Plate model approaches have been around for a long time. MyPlate, the USDA’s version was created to educate the general public about balanced eating, however it falls short in the treatment of eating disorders. MyPlate focuses on fruits and vegetables, low-fat dairy, whole grains, and lean protein, with no mention of including or cooking with oils/fats. It is insufficient for teens recovering from an eating disorder and can be insufficient for teens in general. The Plate-by-Plate approach addresses this shortfall by reducing the fruit/vegetable portion of the plate to allow for more grains/starches. It also identifies that dairy products should be 2% or whole and that fats should be included in every meal. It focuses on variety, exposure, and volume of food all in a parent-led, no-numbers approach.
A key goal with “Plate-by-Plate” is a major shift in parental confidence. Can you address this?

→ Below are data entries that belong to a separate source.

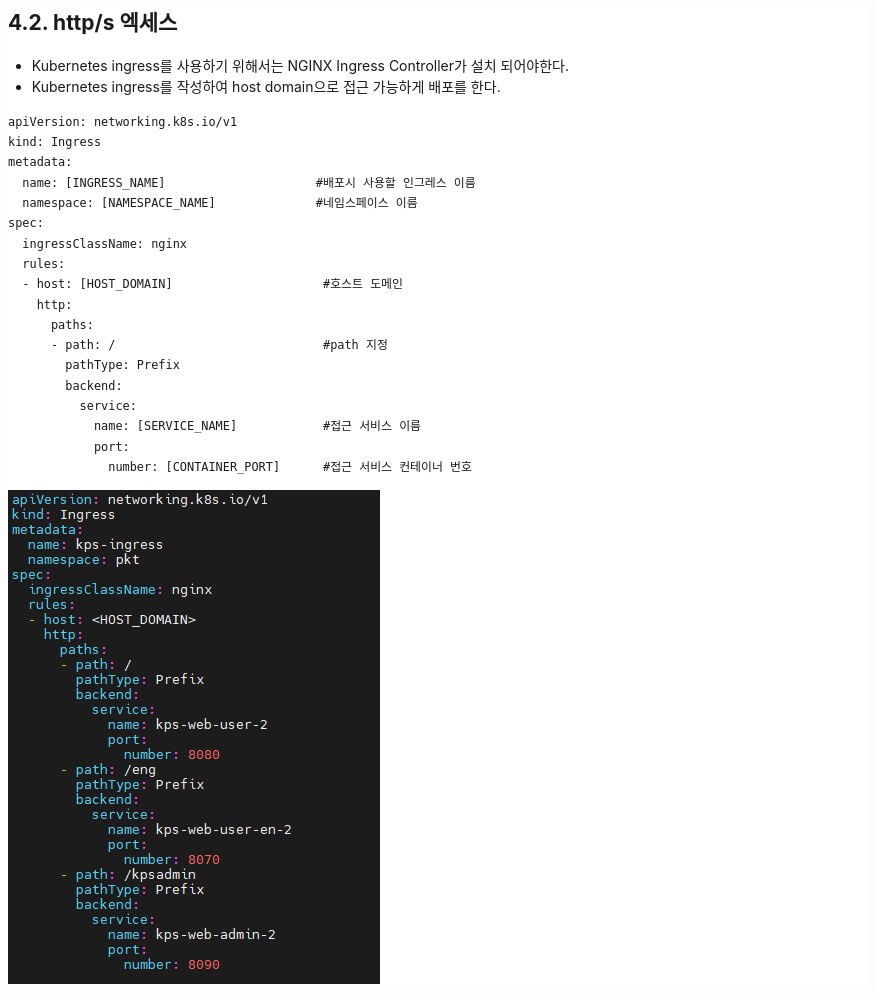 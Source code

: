 ## <div id='4.2'/>4.2. http/s 엑세스
- Kubernetes ingress를 사용하기 위해서는 NGINX Ingress Controller가 설치 되어야한다.
- Kubernetes ingress를 작성하여 host domain으로 접근 가능하게 배포를 한다.
```
apiVersion: networking.k8s.io/v1
kind: Ingress
metadata:
  name: [INGRESS_NAME]                     #배포시 사용할 인그레스 이름
  namespace: [NAMESPACE_NAME]              #네임스페이스 이름
spec:
  ingressClassName: nginx
  rules:
  - host: [HOST_DOMAIN]                     #호스트 도메인
    http:
      paths:
      - path: /                             #path 지정 
        pathType: Prefix
        backend:
          service:        
            name: [SERVICE_NAME]            #접근 서비스 이름
            port:
              number: [CONTAINER_PORT]      #접근 서비스 컨테이너 번호
```
<kbd>
  <img src="../img/pack/pack_07.png">
</kbd>
<br>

FBT is considered the first-line treatment for adolescent eating disorders. At its core is empowering parents to make intuitive choices about how to refeed their child at home. However, refeeding a child with an eating disorder isn’t intuitive, even for the most nutritionally savvy parents. Traditional methods of nutrition education for eating disorders are numbers-based and complicated – just what an eating disorder pulls for! The Plate-by-Plate approach, instead focuses on simplifying nutrition and allowing parents to feed their child what “looks normal.” In this way, when the eating disorder pulls to make meals more complicated, the Plate-by Plate approach keeps it simple, allowing parents to focus on fighting the disease rather than nutritional minutiae. Nan Shaw, LCSW and author of Chapter 2 in How to Nourish Your Child Through an Eating Disorder describes the combination of FBT and the Plate-by-Plate Approach beautifully, she says “Where the FBT approach offers parents a general map, the Plate-by-Plate approach adds a compass, both integral tools to help navigate the tricky terrain that is eating-disorder recovery. The exact route taken, however, is still very much in the hands of parents.”
Oftentimes, parents are not aware of the complications of low bone-mineral density in both males and females, and those diagnosed with Anorexia Nervosa or Bulimia nervosa. What changes when parents are equipped with this knowledge?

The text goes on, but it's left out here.